• [Work instruction]:
Whenever the word "your" shows up in a line of the data, copy that line.
--- Given records Enclosed Below ---
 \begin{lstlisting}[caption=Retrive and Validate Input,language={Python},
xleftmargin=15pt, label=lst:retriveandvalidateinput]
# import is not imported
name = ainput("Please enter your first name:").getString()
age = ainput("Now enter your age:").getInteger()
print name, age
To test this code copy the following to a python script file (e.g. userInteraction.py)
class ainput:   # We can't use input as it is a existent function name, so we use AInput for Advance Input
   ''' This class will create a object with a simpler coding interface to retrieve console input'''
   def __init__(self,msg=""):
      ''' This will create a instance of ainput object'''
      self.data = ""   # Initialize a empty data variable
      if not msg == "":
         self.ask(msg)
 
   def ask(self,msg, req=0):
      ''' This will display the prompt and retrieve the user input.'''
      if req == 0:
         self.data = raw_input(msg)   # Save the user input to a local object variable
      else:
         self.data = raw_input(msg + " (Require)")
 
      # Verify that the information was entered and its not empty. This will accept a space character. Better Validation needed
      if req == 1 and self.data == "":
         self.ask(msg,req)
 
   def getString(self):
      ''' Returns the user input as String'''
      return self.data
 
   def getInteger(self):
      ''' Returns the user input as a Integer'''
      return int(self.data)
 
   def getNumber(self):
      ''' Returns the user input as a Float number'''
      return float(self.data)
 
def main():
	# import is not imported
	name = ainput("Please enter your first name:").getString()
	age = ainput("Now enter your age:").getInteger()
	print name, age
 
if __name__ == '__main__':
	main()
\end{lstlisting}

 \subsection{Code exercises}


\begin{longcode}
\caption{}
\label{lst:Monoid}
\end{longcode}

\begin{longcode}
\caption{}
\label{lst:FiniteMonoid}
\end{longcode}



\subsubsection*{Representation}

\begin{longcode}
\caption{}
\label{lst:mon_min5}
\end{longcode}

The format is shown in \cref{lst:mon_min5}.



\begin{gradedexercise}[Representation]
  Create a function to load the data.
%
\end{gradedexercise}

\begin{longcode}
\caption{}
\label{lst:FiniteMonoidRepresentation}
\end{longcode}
--- End of Enclosed Given records ---
• [Answer below]:
name = ainput("Please enter your first name:").getString()
age = ainput("Now enter your age:").getInteger()
	name = ainput("Please enter your first name:").getString()
	age = ainput("Now enter your age:").getInteger()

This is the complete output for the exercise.